▶ [TASK]: In the records below, copy the line that contains "黒米祐馬氏に感謝します．最初" and each line after it, word for word, through the last.
[[ DATA EXTRACTS open ]]
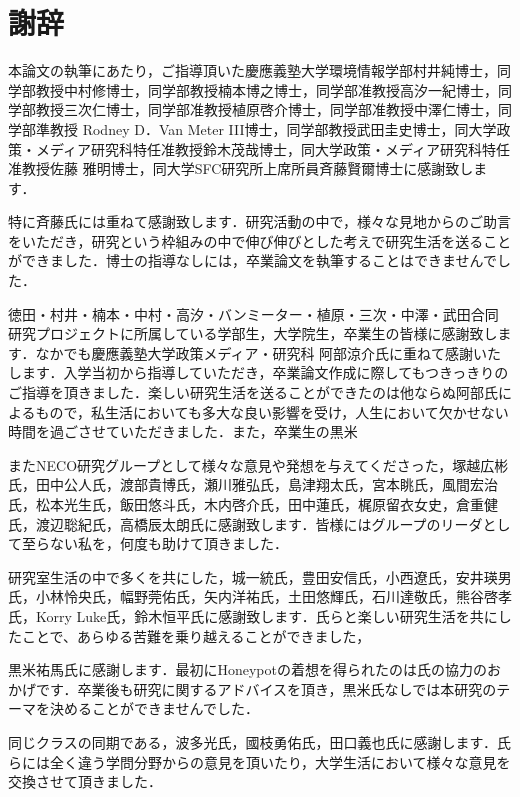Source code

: \chapter*{謝辞}
\label{thanks}


本論文の執筆にあたり，ご指導頂いた慶應義塾大学環境情報学部村井純博士，同学部教授中村修博士，同学部教授楠本博之博士，同学部准教授高汐一紀博士，同学部教授三次仁博士，同学部准教授植原啓介博士，同学部准教授中澤仁博士，同学部準教授 Rodney D．Van Meter III博士，同学部教授武田圭史博士，同大学政策・メディア研究科特任准教授鈴木茂哉博士，同大学政策・メディア研究科特任准教授佐藤 雅明博士，同大学SFC研究所上席所員斉藤賢爾博士に感謝致します．


特に斉藤氏には重ねて感謝致します．研究活動の中で，様々な見地からのご助言をいただき，研究という枠組みの中で伸び伸びとした考えで研究生活を送ることができました．博士の指導なしには，卒業論文を執筆することはできませんでした．


徳田・村井・楠本・中村・高汐・バンミーター・植原・三次・中澤・武田合同研究プロジェクトに所属している学部生，大学院生，卒業生の皆様に感謝致します．なかでも慶應義塾大学政策メディア・研究科 阿部涼介氏に重ねて感謝いたします．入学当初から指導していただき，卒業論文作成に際してもつきっきりのご指導を頂きました．楽しい研究生活を送ることができたのは他ならぬ阿部氏によるもので，私生活においても多大な良い影響を受け，人生において欠かせない時間を過ごさせていただきました．また，卒業生の黒米


またNECO研究グループとして様々な意見や発想を与えてくださった，塚越広彬氏，田中公人氏，渡部貴博氏，瀬川雅弘氏，島津翔太氏，宮本眺氏，風間宏治氏，松本光生氏，飯田悠斗氏，木内啓介氏，田中蓮氏，梶原留衣女史，倉重健氏，渡辺聡紀氏，高橋辰太朗氏に感謝致します．皆様にはグループのリーダとして至らない私を，何度も助けて頂きました．


研究室生活の中で多くを共にした，城一統氏，豊田安信氏，小西遼氏，安井瑛男氏，小林怜央氏，幅野莞佑氏，矢内洋祐氏，土田悠輝氏，石川達敬氏，熊谷啓孝氏，Korry Luke氏，鈴木恒平氏に感謝致します．氏らと楽しい研究生活を共にしたことで、あらゆる苦難を乗り越えることができました，

黒米祐馬氏に感謝します．最初にHoneypotの着想を得られたのは氏の協力のおかげです．卒業後も研究に関するアドバイスを頂き，黒米氏なしでは本研究のテーマを決めることができませんでした．

同じクラスの同期である，波多光氏，國枝勇佑氏，田口義也氏に感謝します．氏らには全く違う学問分野からの意見を頂いたり，大学生活において様々な意見を交換させて頂きました．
[[ DATA EXTRACTS closed ]]
▶ [ANSWER SPACE]:
黒米祐馬氏に感謝します．最初にHoneypotの着想を得られたのは氏の協力のおかげです．卒業後も研究に関するアドバイスを頂き，黒米氏なしでは本研究のテーマを決めることができませんでした．

同じクラスの同期である，波多光氏，國枝勇佑氏，田口義也氏に感謝します．氏らには全く違う学問分野からの意見を頂いたり，大学生活において様々な意見を交換させて頂きました．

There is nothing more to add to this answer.